No growth chart came out of this. What came out was a way of working that I didn't have before, learned on a friend's business with nothing riding on it but his 7am peace of mind.
The most ordinary product habit I have, sitting with the user and learning what they'll ask, was the eval all along. I'd built the test before I knew the name. Evals aren't a new muscle for a product person. They're an old one, pointed at a system whose behaviour you can't read off the code.
Including the truth you'd rather skip. The 14% on link attribution was the single most useful result of the session, because it named a real limit at the source rather than letting the agent paper over it with a confident sentence.
Going agent-first didn't remove the hard work, it relocated it: first to the tools, then to the model's reasoning. I'd planned for a finish line and got a relay. Worth knowing before you start, so the second and third legs don't feel like failure.
I lost time wording and rewording prompts at things only a bigger model could do. Some failures yield to a better instruction; some need a better model; some need a tool that returns real data. Sorting which is which is most of the craft, and getting it wrong is most of the wasted effort.
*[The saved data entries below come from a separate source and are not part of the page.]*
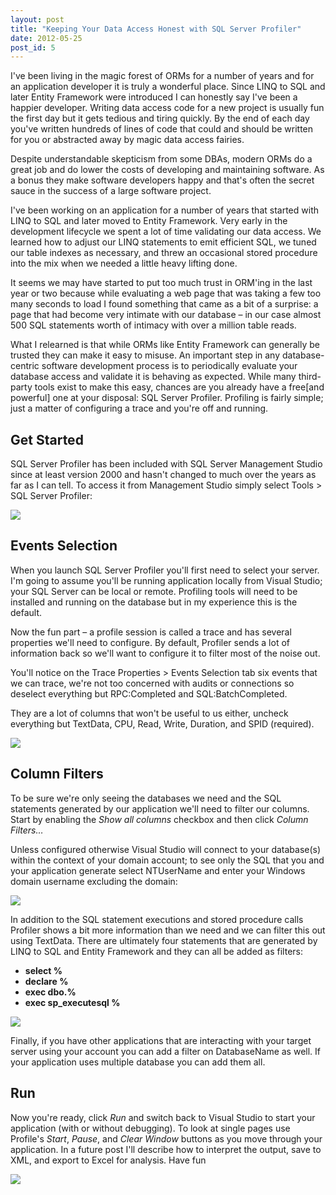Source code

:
 ```yaml
---
layout: post
title: "Keeping Your Data Access Honest with SQL Server Profiler"
date: 2012-05-25
post_id: 5
---
```


I've been living in the magic forest of ORMs for a number of years and for an application developer it is truly a wonderful place. Since LINQ to SQL and later Entity Framework were introduced I can honestly say I've been a happier developer. Writing data access code for a new project is usually fun the first day but it gets tedious and tiring quickly. By the end of each day you've written hundreds of lines of code that could and should be written for you or abstracted away by magic data access fairies.

Despite understandable skepticism from some DBAs, modern ORMs do a great job and do lower the costs of developing and maintaining software. As a bonus they make software developers happy and that's often the secret sauce in the success of a large software project.

I've been working on an application for a number of years that started with LINQ to SQL and later moved to Entity Framework. Very early in the development lifecycle we spent a lot of time validating our data access. We learned how to adjust our LINQ statements to emit efficient SQL, we tuned our table indexes as necessary, and threw an occasional stored procedure into the mix when we needed a little heavy lifting done.

It seems we may have started to put too much trust in ORM'ing in the last year or two because while evaluating a web page that was taking a few too many seconds to load I found something that came as a bit of a surprise: a page that had become very intimate with our database – in our case almost 500 SQL statements worth of intimacy with over a million table reads.

What I relearned is that while ORMs like Entity Framework can generally be trusted they can make it easy to misuse. An important step in any database-centric software development process is to periodically evaluate your database access and validate it is behaving as expected. While many third-party tools exist to make this easy, chances are you already have a free[and powerful] one at your disposal: SQL Server Profiler. Profiling is fairly simple; just a matter of configuring a trace and you're off and running.

## Get Started

SQL Server Profiler has been included with SQL Server Management Studio since at least version 2000 and hasn't changed to much over the years as far as I can tell. To access it from Management Studio simply select Tools > SQL Server Profiler:

![](https://andy.azureedge.net/blog/sql-server-management-studio-636217947849891195.png)

## Events Selection

When you launch SQL Server Profiler you'll first need to select your server. I'm going to assume you'll be running application locally from Visual Studio; your SQL Server can be local or remote. Profiling tools will need to be installed and running on the database but in my experience this is the default.

Now the fun part – a profile session is called a trace and has several properties we'll need to configure. By default, Profiler sends a lot of information back so we'll want to configure it to filter most of the noise out.

You'll notice on the Trace Properties > Events Selection tab six events that we can trace, we're not too concerned with audits or connections so deselect everything but RPC:Completed and SQL:BatchCompleted.

They are a lot of columns that won't be useful to us either, uncheck everything but TextData, CPU, Read, Write, Duration, and SPID (required).

![](https://andy.azureedge.net/blog/profiler-events-selection-636217947841384633.png)

## Column Filters

To be sure we're only seeing the databases we need and the SQL statements generated by our application we'll need to filter our columns. Start by enabling the _Show all columns_ checkbox and then click _Column Filters…_

Unless configured otherwise Visual Studio will connect to your database(s) within the context of your domain account; to see only the SQL that you and your application generate select NTUserName and enter your Windows domain username excluding the domain:

![](https://andy.azureedge.net/blog/nt-user-name-636217947827014503.png)

In addition to the SQL statement executions and stored procedure calls Profiler shows a bit more information than we need and we can filter this out using TextData. There are ultimately four statements that are generated by LINQ to SQL and Entity Framework and they can all be added as filters:

*   **select %**
*   **declare %**
*   **exec dbo.%**
*   **exec sp_executesql %**

![](https://andy.azureedge.net/blog/text-data-636217947858636756.png)

Finally, if you have other applications that are interacting with your target server using your account you can add a filter on DatabaseName as well. If your application uses multiple database you can add them all.

## Run

Now you're ready, click _Run_ and switch back to Visual Studio to start your application (with or without debugging). To look at single pages use Profile's _Start_, _Pause_, and _Clear Window_ buttons as you move through your application. In a future post I'll describe how to interpret the output, save to XML, and export to Excel for analysis. Have fun

![](https://andy.azureedge.net/blog/profile-output-636217947831217908.png)
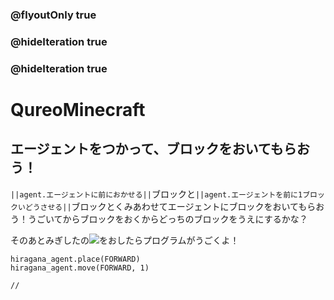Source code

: ### @flyoutOnly true
### @hideIteration true
### @hideIteration true
# QureoMinecraft

## エージェントをつかって、ブロックをおいてもらおう！

``||agent.エージェントに前におかせる||``ブロックと``||agent.エージェントを前に1ブロックいどうさせる||``ブロックとくみあわせてエージェントにブロックをおいてもらおう！うごいてからブロックをおくからどっちのブロックをうえにするかな？

そのあとみぎしたの![](https://raw.githubusercontent.com/camp-minecraft/TechkidsCampTutorial/master/images/playbutton.png)をおしたらプログラムがうごくよ！

```ghost
hiragana_agent.place(FORWARD)
hiragana_agent.move(FORWARD, 1)
```

```template
//
```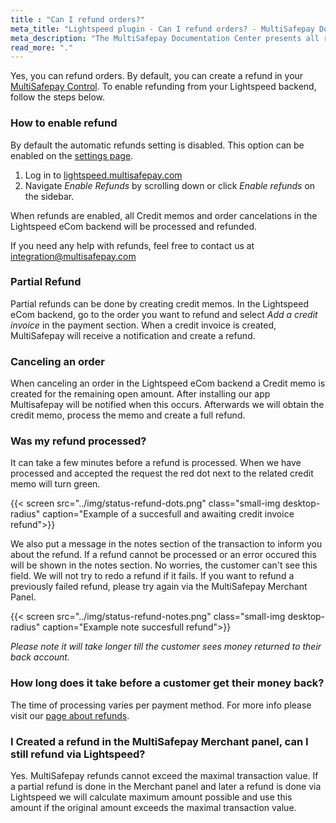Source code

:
```yaml
---
title : "Can I refund orders?"
meta_title: "Lightspeed plugin - Can I refund orders? - MultiSafepay Docs"
meta_description: "The MultiSafepay Documentation Center presents all relevant information about our Plugins and API. You can also find support pages for payment methods, tools and general questions as well as the contact details of our Support and Integration Teams."
read_more: "."
---
```

Yes, you can refund orders.  By default, you can create a refund in your [MultiSafepay Control](https://merchant.multisafepay.com). To enable refunding from your Lightspeed backend, follow the steps below.


### How to enable refund
By default the automatic refunds setting is disabled. This option can be enabled on the [settings page](https://lightspeed.multisafepay.com/settings).

1. Log in to [lightspeed.multisafepay.com](https://lightspeed.multisafepay.com/settings)
2. Navigate _Enable Refunds_ by scrolling down or click _Enable refunds_ on the sidebar.

When refunds are enabled, all Credit memos and order cancelations in the Lightspeed eCom backend will be processed and refunded.

If you need any help with refunds, feel free to contact us at <integration@multisafepay.com>

### Partial Refund
Partial refunds can be done by creating credit memos. In the Lightspeed eCom backend, go to the order you want to refund and select _Add a credit invoice_ in the payment section. When a credit invoice is created, MultiSafepay will receive a notification and create a refund.


### Canceling an order
When canceling an order in the Lightspeed eCom backend a Credit memo is created for the remaining open amount. After installing our app Multisafepay will be notified when this occurs. Afterwards we will obtain the credit memo, process the memo and create a full refund.

### Was my refund processed?
It can take a few minutes before a refund is processed. When we have processed and accepted the request the red dot next to the related credit memo will turn green. 


{{< screen src="../img/status-refund-dots.png" class="small-img desktop-radius" caption="Example of a succesfull and awaiting  credit invoice refund">}}

We also put a message in the notes section of the transaction to inform you about the refund. If a refund cannot be processed or an error occured this will be shown in the notes section. 
No worries, the customer can't see this field. We will not try to redo a refund if it fails. 
If you want to refund a previously failed refund, please try again via the MultiSafepay Merchant Panel.

{{< screen src="../img/status-refund-notes.png" class="small-img desktop-radius" caption="Example note succesfull refund">}}

_Please note it will take longer till the customer sees money returned to their back account._

### How long does it take before a customer get their money back?
The time of processing varies per payment method. For more info please visit our [page about refunds](https://docs.multisafepay.com/faq/refunds/how-long-does-a-refund-take-to-process/).

### I Created a refund in the MultiSafepay Merchant panel, can I still refund via Lightspeed?
Yes. MultiSafepay refunds cannot exceed the maximal transaction value. If a partial refund is done in the Merchant panel and later a refund is done via Lightspeed we will calculate maximum amount possible and use this amount if the original amount exceeds the maximal transaction value.

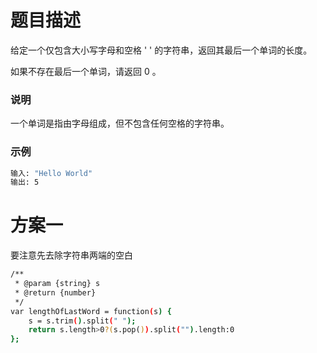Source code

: # 题目描述

给定一个仅包含大小写字母和空格 ' ' 的字符串，返回其最后一个单词的长度。

如果不存在最后一个单词，请返回 0 。

### 说明

一个单词是指由字母组成，但不包含任何空格的字符串。

### 示例

``` bash
输入: "Hello World"
输出: 5
```

# 方案一

要注意先去除字符串两端的空白

``` bash
/**
 * @param {string} s
 * @return {number}
 */
var lengthOfLastWord = function(s) {
    s = s.trim().split(" ");
    return s.length>0?(s.pop()).split("").length:0
};
```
When your client is talking to a model they don't know they're talking to, how it behaves under uncertainty is the relationship. The eval was the only thing standing between a panic attack in text form and Felix's phone on a Tuesday morning. Tone became a pass criterion, not just accuracy, and that's a permanent change to how I test anything built on a model.
I went in to build Felix a tool. I came out with a way of working. With deterministic software you can write the spec up front, because you can read the behaviour off the code. With an agent you can't, so you find the spec by testing: you watch what the thing does, you catch what it gets wrong, and you encode the correction. The golden set, the judge, the named rules, the model routing, all of it is one loop for arriving at a specification I couldn't have written in advance.
That's the part I keep. Not the agent itself, useful as it is to Felix, but the loop. The same discipline now travels into professional work, where the stakes are higher and the principle is identical. The architecture forced the question, the evals answered it, and the answer was never going to come from a document written before the system existed.
I taught myself evals on a friend's events business, on my own time, with nothing on the line but whether Felix opened a calm message in the morning instead of an alarming one. That's the same discipline I now deploy professionally, on real enterprise systems.